(Plain-text document sources)
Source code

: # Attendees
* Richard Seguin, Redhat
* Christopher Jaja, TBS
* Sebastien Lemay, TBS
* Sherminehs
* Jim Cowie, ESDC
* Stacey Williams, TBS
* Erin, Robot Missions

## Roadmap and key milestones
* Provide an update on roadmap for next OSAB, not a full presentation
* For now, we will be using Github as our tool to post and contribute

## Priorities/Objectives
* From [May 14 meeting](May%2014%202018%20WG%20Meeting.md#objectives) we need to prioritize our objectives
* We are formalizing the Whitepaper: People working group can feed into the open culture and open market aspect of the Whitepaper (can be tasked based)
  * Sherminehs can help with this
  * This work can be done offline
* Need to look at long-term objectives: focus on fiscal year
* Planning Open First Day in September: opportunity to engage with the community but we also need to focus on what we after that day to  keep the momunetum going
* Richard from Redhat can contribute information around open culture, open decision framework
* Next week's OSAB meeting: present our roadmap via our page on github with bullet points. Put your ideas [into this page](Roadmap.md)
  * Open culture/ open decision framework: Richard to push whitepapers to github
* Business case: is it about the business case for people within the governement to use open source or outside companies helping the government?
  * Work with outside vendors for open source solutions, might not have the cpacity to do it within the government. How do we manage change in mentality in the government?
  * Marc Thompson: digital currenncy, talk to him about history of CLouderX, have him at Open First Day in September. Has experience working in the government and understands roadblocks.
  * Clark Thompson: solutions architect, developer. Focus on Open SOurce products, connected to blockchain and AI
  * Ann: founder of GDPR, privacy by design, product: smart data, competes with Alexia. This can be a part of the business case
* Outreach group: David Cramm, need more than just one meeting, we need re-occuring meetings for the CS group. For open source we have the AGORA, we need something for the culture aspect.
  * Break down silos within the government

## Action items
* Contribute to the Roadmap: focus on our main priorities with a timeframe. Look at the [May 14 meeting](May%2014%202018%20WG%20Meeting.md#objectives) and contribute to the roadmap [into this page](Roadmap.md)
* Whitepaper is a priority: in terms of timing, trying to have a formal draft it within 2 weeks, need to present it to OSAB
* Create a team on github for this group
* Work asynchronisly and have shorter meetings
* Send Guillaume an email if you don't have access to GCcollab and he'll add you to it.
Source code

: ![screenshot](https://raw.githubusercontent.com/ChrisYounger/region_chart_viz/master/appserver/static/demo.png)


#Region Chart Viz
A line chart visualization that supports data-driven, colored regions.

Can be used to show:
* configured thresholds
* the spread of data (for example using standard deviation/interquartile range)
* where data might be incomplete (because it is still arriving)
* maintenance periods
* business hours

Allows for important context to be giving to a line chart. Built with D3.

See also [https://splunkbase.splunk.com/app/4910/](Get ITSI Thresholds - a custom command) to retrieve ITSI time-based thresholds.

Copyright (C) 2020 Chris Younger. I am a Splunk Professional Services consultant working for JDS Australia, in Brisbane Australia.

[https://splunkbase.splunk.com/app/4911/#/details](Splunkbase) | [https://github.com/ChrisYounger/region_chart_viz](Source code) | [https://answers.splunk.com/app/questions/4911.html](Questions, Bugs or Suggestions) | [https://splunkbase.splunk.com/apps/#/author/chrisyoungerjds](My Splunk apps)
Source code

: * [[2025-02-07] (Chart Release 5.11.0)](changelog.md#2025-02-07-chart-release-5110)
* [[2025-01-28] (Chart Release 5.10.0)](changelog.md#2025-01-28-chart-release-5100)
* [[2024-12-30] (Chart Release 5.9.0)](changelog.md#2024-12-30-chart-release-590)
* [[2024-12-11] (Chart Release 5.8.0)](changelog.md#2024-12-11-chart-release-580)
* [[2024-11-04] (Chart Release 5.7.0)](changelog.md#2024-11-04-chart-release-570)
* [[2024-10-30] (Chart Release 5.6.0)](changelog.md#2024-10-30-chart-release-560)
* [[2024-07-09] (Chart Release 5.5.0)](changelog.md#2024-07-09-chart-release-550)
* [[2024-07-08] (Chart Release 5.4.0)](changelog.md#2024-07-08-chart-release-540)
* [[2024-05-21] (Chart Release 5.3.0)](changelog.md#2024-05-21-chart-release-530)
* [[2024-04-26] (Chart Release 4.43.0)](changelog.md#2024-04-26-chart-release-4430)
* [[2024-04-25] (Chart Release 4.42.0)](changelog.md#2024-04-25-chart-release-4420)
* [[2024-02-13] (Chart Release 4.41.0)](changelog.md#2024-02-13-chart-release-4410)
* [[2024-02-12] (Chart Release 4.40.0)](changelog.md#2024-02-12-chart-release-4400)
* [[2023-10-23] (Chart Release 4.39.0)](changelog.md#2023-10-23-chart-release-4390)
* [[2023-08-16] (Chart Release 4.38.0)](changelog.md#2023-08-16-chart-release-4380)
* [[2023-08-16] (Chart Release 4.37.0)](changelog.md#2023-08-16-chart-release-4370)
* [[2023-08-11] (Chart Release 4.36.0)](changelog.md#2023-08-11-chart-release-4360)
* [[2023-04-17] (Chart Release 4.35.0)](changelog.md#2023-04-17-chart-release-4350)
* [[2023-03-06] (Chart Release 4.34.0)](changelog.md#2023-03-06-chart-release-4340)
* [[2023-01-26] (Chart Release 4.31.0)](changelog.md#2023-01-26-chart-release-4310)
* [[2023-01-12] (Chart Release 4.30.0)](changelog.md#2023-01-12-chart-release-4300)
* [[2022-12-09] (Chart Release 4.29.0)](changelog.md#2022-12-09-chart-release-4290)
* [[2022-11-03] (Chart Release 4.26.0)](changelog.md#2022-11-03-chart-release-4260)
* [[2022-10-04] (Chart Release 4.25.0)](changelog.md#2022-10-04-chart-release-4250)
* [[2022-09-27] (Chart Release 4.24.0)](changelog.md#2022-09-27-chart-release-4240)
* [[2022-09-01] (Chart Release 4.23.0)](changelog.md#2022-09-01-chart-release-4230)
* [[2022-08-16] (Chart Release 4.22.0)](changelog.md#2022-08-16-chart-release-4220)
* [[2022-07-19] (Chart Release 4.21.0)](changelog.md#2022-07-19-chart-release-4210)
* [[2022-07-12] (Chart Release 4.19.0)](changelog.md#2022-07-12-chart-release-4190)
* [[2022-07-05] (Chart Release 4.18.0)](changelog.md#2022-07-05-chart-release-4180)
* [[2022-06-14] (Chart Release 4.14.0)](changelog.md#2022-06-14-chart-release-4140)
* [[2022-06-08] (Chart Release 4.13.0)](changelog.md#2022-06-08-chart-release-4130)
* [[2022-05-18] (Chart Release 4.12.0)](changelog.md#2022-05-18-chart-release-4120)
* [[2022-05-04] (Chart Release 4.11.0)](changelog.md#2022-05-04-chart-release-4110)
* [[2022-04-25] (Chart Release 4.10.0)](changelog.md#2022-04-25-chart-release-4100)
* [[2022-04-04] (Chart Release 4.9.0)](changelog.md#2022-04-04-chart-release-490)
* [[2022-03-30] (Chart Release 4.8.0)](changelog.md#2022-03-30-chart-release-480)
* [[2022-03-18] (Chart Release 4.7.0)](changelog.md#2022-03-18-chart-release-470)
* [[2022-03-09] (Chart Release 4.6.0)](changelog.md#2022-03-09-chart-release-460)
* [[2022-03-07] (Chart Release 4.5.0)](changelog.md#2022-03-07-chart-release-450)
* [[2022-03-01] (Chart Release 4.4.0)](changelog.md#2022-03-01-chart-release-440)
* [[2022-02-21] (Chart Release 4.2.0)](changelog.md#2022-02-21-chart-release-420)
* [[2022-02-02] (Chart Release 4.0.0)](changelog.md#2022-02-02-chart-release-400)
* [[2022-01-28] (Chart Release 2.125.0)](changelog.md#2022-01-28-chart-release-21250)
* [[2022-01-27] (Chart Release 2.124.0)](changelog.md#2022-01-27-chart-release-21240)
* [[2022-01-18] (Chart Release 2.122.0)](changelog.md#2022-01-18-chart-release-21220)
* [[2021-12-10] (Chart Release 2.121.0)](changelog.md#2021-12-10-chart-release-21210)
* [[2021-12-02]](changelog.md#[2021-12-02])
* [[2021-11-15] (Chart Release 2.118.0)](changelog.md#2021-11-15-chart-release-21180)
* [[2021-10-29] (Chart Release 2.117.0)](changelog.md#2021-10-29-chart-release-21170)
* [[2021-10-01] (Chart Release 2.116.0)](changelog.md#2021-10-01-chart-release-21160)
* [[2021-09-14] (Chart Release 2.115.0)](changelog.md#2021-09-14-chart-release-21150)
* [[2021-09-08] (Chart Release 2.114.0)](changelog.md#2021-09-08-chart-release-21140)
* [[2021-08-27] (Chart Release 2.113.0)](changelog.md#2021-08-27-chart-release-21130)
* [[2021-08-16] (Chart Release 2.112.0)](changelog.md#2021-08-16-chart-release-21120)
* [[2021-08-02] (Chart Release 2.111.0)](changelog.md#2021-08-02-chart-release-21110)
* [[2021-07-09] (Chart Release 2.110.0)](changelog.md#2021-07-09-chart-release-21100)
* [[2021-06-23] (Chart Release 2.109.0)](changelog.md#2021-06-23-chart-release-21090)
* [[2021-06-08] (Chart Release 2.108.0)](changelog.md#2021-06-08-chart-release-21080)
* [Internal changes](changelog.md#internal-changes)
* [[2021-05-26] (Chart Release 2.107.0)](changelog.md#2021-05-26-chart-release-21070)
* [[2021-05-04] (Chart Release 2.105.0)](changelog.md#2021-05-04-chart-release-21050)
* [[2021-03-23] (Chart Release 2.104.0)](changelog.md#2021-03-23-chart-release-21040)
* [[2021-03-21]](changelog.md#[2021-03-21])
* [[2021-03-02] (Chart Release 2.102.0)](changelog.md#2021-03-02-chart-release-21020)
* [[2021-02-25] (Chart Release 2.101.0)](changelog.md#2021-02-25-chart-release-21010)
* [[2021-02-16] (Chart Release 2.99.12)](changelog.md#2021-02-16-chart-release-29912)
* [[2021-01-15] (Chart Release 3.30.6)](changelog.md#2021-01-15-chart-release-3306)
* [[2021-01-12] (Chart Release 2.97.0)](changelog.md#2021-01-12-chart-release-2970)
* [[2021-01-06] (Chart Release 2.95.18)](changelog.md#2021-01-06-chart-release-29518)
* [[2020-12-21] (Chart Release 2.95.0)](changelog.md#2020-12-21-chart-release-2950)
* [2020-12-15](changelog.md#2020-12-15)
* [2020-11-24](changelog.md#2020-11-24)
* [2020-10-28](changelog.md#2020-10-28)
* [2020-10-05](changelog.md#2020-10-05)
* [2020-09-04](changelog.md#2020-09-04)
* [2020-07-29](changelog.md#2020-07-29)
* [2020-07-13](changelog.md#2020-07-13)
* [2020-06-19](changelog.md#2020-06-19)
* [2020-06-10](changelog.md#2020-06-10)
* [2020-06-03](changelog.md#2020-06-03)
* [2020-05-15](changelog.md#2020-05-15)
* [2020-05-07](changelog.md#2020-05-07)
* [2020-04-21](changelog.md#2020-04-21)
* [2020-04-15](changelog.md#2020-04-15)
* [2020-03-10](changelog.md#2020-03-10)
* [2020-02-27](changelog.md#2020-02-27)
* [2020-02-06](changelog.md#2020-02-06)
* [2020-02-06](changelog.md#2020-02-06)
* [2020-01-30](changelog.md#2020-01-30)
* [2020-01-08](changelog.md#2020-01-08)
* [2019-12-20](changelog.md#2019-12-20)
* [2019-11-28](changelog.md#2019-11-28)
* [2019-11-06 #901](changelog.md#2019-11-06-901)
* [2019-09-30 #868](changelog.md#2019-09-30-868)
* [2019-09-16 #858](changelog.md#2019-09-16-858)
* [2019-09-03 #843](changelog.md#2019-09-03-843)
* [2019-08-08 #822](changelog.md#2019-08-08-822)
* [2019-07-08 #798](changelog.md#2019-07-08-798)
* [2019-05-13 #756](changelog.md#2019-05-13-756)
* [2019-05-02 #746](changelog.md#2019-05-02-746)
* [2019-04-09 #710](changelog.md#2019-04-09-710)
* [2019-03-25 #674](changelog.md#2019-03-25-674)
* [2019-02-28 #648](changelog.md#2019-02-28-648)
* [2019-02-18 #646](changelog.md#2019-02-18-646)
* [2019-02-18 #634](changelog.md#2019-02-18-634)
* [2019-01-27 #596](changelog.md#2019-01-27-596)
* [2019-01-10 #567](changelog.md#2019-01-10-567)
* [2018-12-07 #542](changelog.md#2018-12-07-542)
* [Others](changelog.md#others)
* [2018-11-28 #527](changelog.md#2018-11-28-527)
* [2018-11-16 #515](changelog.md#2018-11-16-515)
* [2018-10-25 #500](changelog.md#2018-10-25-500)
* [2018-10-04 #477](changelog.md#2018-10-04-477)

#### WHAT IS NEEDED
Please transcribe only the lines in the records above running from the line that has "[[2021-05-26] (Chart Release" through the line that has "[[2021-02-25] (Chart Release", both included, exactly as they appear.

#### EXERCISE SOLUTION
* [[2021-05-26] (Chart Release 2.107.0)](changelog.md#2021-05-26-chart-release-21070)
* [[2021-05-04] (Chart Release 2.105.0)](changelog.md#2021-05-04-chart-release-21050)
* [[2021-03-23] (Chart Release 2.104.0)](changelog.md#2021-03-23-chart-release-21040)
* [[2021-03-21]](changelog.md#[2021-03-21])
* [[2021-03-02] (Chart Release 2.102.0)](changelog.md#2021-03-02-chart-release-21020)
* [[2021-02-25] (Chart Release 2.101.0)](changelog.md#2021-02-25-chart-release-21010)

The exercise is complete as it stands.